Y ya te digo desde el principio: es un hombre encantador.
Claro, a su edad repite mucho las cosas… pero yo siempre digo: a ver cómo estoy yo cuando tenga 93. Que con 66 ya me dice mi hijo que repito historias tres veces… así que cuando llegue a los 93, ¡seguro que ni me acuerdo de qué hablo!
Nicolás es muy cariñoso. Siempre que viene a verme me compra helados, le hace mil caricias a mi Coco y se queda charlando un ratito.
A mí es que las personas mayores me pueden.

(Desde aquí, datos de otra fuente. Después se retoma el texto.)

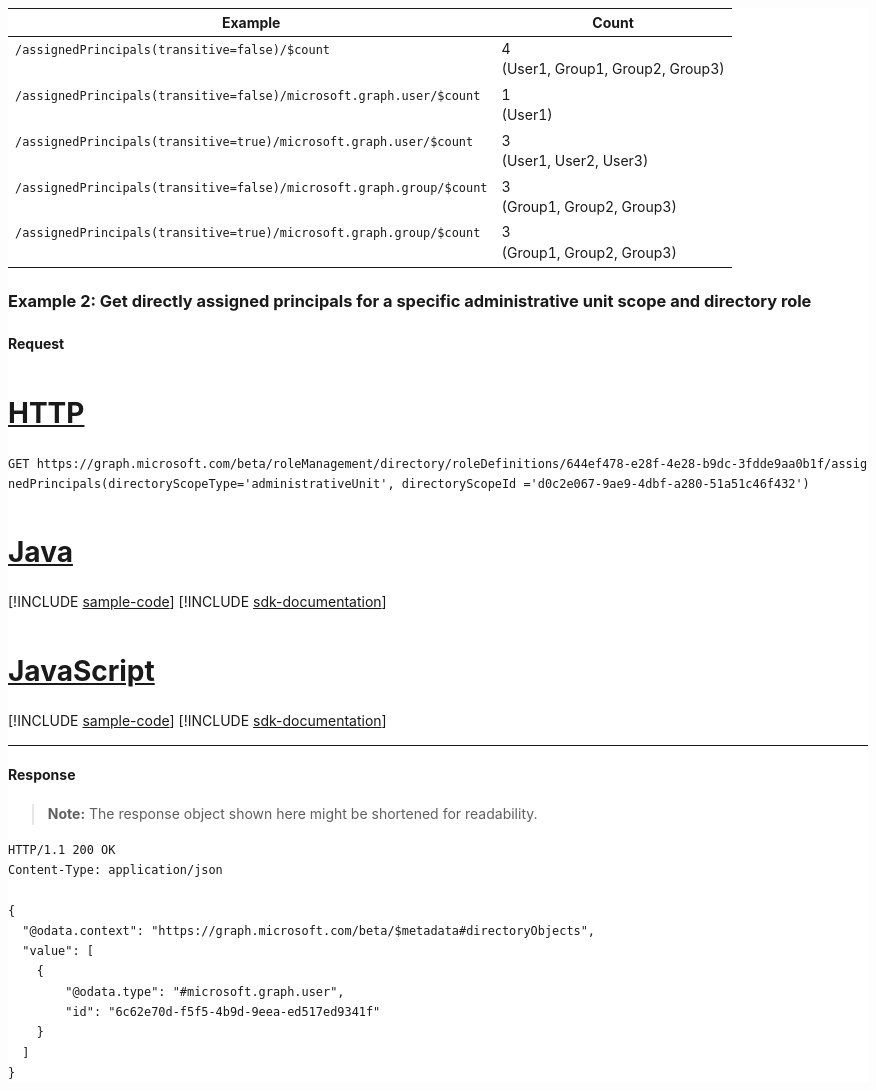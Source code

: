 | Example | Count |
| --- | ---|
| `/assignedPrincipals(transitive=false)/$count` | 4<br/>(User1, Group1, Group2, Group3) |
| `/assignedPrincipals(transitive=false)/microsoft.graph.user/$count` | 1<br/>(User1) |
| `/assignedPrincipals(transitive=true)/microsoft.graph.user/$count` | 3<br/>(User1, User2, User3) |
| `/assignedPrincipals(transitive=false)/microsoft.graph.group/$count` | 3<br/>(Group1, Group2, Group3) |
| `/assignedPrincipals(transitive=true)/microsoft.graph.group/$count` | 3<br/>(Group1, Group2, Group3) |

### Example 2: Get directly assigned principals for a specific administrative unit scope and directory role

#### Request

# [HTTP](#tab/http)

``` http
GET https://graph.microsoft.com/beta/roleManagement/directory/roleDefinitions/644ef478-e28f-4e28-b9dc-3fdde9aa0b1f/assignedPrincipals(directoryScopeType='administrativeUnit', directoryScopeId ='d0c2e067-9ae9-4dbf-a280-51a51c46f432')
```

# [Java](#tab/java)
[!INCLUDE [sample-code](../includes/snippets/java/unifiedroledefinition-assignedprincipals-scope-role-java-snippets.md)]
[!INCLUDE [sdk-documentation](../includes/snippets/snippets-sdk-documentation-link.md)]

# [JavaScript](#tab/javascript)
[!INCLUDE [sample-code](../includes/snippets/javascript/unifiedroledefinition-assignedprincipals-scope-role-javascript-snippets.md)]
[!INCLUDE [sdk-documentation](../includes/snippets/snippets-sdk-documentation-link.md)]

---

#### Response
>**Note:** The response object shown here might be shortened for readability.

``` http
HTTP/1.1 200 OK
Content-Type: application/json

{
  "@odata.context": "https://graph.microsoft.com/beta/$metadata#directoryObjects",
  "value": [
    {
        "@odata.type": "#microsoft.graph.user",
        "id": "6c62e70d-f5f5-4b9d-9eea-ed517ed9341f"
    }
  ]
}
```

Los mayores, los niños y los animalitos… conmigo lo tienen fácil, porque me tocan el corazón enseguida.
Algunas tardes voy a su casa con Coco y nos sentamos un ratito a escucharlo.
Y entre conversación y conversación, me cuenta algo que me deja con una sonrisa: tiene una amiguita de 48 años.
Según él, hacen unas cositas… que oye, ni las parejas de treinta.
Yo lo escucho muy seria, como si estuviera oyendo un documental importante.
Por dentro pienso: “Amalia, con 93 años ya no está uno para muchos trotes…”
Pero luego me digo: ¿y quién soy yo para quitarle la ilusión a un hombre de 93 años?
Si él es feliz contándomelo, pues yo lo escucho.
Y cuando termina su historia le digo:
—Ay, Nicolás… pues si tú eres feliz con esa mujer, adelante.
Eso sí, también le digo:
—Pero cuida el dinerito, ¿eh? Él es un hombre con una economia muy solvente, pero nadie le ha regalado nada, él con su trabajo y esfuerzo se ha ganado todo lo que tiene. Que el dinero es tuyo. No vaya a ser que la muchacha tenga más interés en la cartera que en el corazón.
Y él se ríe.
La gente cuando lo cuento me dice: “¡Bah! Ese hombre es un fantasma.”
Puede ser. No digo que no. Con 93 años ciertas hazañas son… digamos, complicadas.
Pero a mí me da igual.
Porque durante media hora ese hombre está feliz.
Me cuenta sus historias, se ríe, acaricia a Coco, me invita a un helado… y se siente acompañado.
Y cuando me voy a casa pienso algo muy sencillo:
si en esta vida podemos regalarle a alguien un ratito de alegría… ¿por qué vamos a quitárselo?
Aunque la historia tenga un poquito demimaginación.
Yo no soy nadie para quitarle la ilusión a un hombre de 93 años.
Al contrario.
Si él sale de esa conversación sintiéndose joven, acompañado y un poco más feliz… entonces la tarde ha merecido la pena.
Y yo también me voy a casa contenta.
Porque a veces la felicidad no está en que las historias sean verdad.
Está en que alguien tenga ganas de contarlas y alguien tenga el corazón para escucharlas.
Si una historia hace feliz a quien la cuenta…
¿quién soy yo para quitarle esa ilusión, aunque no sea del todo verdad?